But new documents have come to light that reveal the extent of that collusion, especially between Big Oil and Natural Resources Canada, the department headed by Joe Oliver, who has long been a cheerleader for the oil industry.
The emails are between senior bureaucrats at Natural Resources Canada and the Canadian Association of Petroleum Producers (CAPP) which calls itself the “voice” of the upstream oil industry in the country, whose members include BP and Shell.
The emails expose the fact that CAPP’s lobbyists essentially approved Canada’s bully boy tactics against the EU, which last week led to yet further delay in the implementation of the landmark climate change legislation.

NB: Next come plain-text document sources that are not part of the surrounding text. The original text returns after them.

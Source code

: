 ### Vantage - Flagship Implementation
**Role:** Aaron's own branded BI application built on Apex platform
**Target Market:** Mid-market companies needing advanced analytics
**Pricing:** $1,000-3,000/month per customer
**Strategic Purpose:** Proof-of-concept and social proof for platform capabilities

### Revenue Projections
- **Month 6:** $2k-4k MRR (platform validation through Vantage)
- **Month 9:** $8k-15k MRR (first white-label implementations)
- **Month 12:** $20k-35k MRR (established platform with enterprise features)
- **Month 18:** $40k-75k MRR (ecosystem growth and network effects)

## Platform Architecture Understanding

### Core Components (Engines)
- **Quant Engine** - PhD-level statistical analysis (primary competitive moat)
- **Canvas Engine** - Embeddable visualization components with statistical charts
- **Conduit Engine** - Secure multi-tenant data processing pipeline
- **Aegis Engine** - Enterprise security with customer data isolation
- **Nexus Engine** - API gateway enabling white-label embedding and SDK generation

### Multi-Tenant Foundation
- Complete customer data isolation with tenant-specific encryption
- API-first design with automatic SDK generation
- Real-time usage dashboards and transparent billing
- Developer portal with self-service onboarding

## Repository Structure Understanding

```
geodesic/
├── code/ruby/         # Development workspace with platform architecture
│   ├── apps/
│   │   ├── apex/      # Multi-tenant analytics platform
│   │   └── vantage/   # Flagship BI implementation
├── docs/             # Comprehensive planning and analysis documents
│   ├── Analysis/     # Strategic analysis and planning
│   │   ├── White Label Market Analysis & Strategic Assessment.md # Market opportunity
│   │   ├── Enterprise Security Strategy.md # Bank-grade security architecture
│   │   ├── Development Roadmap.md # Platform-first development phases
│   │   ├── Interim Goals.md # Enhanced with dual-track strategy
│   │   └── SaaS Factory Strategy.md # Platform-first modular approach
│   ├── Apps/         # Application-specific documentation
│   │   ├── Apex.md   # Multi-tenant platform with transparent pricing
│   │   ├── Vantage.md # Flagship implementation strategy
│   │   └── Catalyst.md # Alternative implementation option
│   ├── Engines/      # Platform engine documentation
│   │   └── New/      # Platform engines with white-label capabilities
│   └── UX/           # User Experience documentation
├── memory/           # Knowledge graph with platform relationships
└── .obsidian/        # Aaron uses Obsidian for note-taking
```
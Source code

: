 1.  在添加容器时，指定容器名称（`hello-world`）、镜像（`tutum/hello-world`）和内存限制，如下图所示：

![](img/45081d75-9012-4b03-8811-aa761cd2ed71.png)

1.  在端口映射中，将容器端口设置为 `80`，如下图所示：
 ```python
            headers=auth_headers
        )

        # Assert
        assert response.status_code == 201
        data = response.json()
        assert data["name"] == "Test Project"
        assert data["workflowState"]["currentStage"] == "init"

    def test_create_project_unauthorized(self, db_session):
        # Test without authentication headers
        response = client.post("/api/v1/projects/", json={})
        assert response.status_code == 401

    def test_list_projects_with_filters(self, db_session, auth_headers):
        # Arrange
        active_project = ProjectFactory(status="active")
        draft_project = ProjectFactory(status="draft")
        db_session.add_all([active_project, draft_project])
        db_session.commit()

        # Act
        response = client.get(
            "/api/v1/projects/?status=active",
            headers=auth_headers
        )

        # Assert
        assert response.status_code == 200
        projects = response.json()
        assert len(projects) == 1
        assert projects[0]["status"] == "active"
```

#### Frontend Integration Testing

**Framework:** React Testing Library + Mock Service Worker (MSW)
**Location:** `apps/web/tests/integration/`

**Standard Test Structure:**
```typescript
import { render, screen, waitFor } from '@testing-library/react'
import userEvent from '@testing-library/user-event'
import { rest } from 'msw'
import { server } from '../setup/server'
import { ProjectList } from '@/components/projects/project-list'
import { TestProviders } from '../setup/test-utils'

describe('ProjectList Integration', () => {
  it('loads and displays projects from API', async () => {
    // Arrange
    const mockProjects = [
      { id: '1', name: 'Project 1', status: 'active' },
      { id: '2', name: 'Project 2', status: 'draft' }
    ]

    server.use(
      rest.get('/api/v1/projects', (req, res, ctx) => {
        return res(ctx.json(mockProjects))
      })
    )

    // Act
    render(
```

Mark Corey, an assistant deputy minister at Natural Resources Canada, wrote an internal last October. It read: “I talked to (CAPP president) David Collyer about the possible Canadian position on the FQD that we discussed—everyone in same basket, at same level, until they prove otherwise.” Collyer said “his initial impression was that he liked it, but would confer and call me back.”
According to the emails, which have been obtained by the Toronto-based organisation Environmental Defence, Oliver’s position would be crafted with industry input, explaining that Collyer had also discussed the matter with the association’s Vice President of markets and tar sands, Greg Stringham.
“He said they liked the proposal a lot,” Corey wrote in the email. “He termed it as an elegant solution that is worth pursuing.”
The email also said that Collyer would “quietly talk to a few more players,” and that another senior bureaucrat would then “write the position up so that it could be raised with the minister, if you are comfortable, as a possible position around which we could try to build support.”
Gillian McEachern, deputy campaign director at Environmental Defence said of the emails: “The federal government is supposed to represent the interests of Canadian citizens abroad, but it’s clear that the oil industry is now in the driver’s seat when it comes to our role on the world stage."
She added: “This is another example of the erosion of Canada’s democracy at the hands of the tar sands lobby, which not only threatens Canada’s air, water and land, but is actively trying to prevent good climate actions in other countries.”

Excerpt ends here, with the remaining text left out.